Hematopoietic stem cells and stem cell niche
HSC discovery and isolation
The presence of HSC was first suggested by James Till and Ernest McCulloch in a landmark study in 1961 [1]. In studying radiation sensitivity of mouse bone marrow cells, they discovered that bone marrow contained a unique population of cells that were capable of forming macroscopic cell colonies in the spleen of the transplant recipient mice. The cells were then called “spleen colony-forming units” (CFU-S) and were later found to be able to self-renew and differentiate into all types of blood cells [2]. This discovery led to the definition of the characteristics of all stem cells: self-renewal and lineage differentiation. Because of their pioneering stem cell research, Till and McCulloch received the Lasker Basic Medical Research Award in 2005 [3]. The definitive isolation of mouse HSC was in 1988 by the research team led by Irving Weissman [4]. After immunodepletion of lineage-differentiated cells and staining lineage undifferentiated cells (Lin- cells) with cell-surface markers Sca-1 and c-kit, Lin-Sca-1+c-kit+ cells were isolated by fluorescence-activated cell sorter (FACS) and shown to have stem cell properties [4, 5]. The balance between self-renewal and lineage differentiation of HSC ensures the lifetime supply of all types of blood cells.

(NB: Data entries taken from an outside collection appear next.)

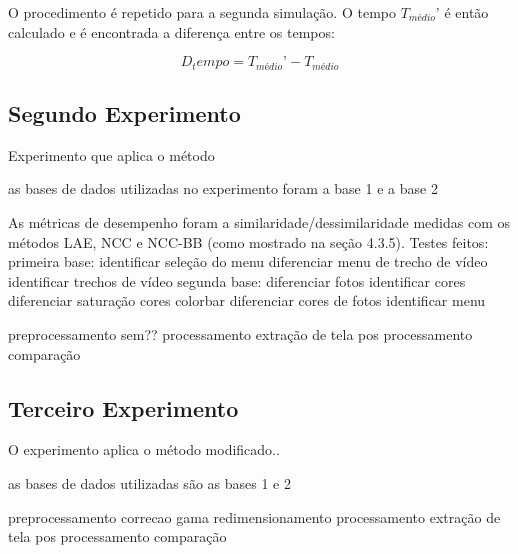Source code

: O procedimento é repetido para a segunda simulação. O tempo $T_{médio}’$ é então calculado e é encontrada a diferença entre os tempos:

\begin{equation}
D_tempo = T_{médio}’ - T_{médio}
\end{equation}


\subsection{Segundo Experimento}


Experimento que aplica o método 


as bases de dados utilizadas no experimento foram a base 1 e a base 2


As métricas de desempenho foram a similaridade/dessimilaridade medidas com os métodos LAE, NCC e NCC-BB (como mostrado na seção 4.3.5). Testes feitos:
primeira base: 
identificar seleção do menu
diferenciar menu de trecho de vídeo
identificar trechos de vídeo
segunda base:
diferenciar fotos
identificar cores
diferenciar saturação
cores
colorbar
diferenciar cores de fotos
identificar menu



preprocessamento
sem??
processamento
extração de tela
pos processamento
comparação



\subsection{Terceiro Experimento}


O experimento aplica o método modificado..


as bases de dados utilizadas são as bases 1 e 2





preprocessamento
correcao gama
redimensionamento
processamento
extração de tela
pos processamento
comparação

Based on their ability of self-renewal, HSC can be divided into long-term repopulating HSC (LT-HSC) that can self-renew and reconstitute the hematopoietic system for life, and short-term repopulating HSC (ST-HSC) that have limited or no self-renewal ability and can only sustain hematopoiesis for a few weeks [6]. LT-HSC are considered true stem cells and account for about 1 in 105 of bone marrow cells in mice [7, 8].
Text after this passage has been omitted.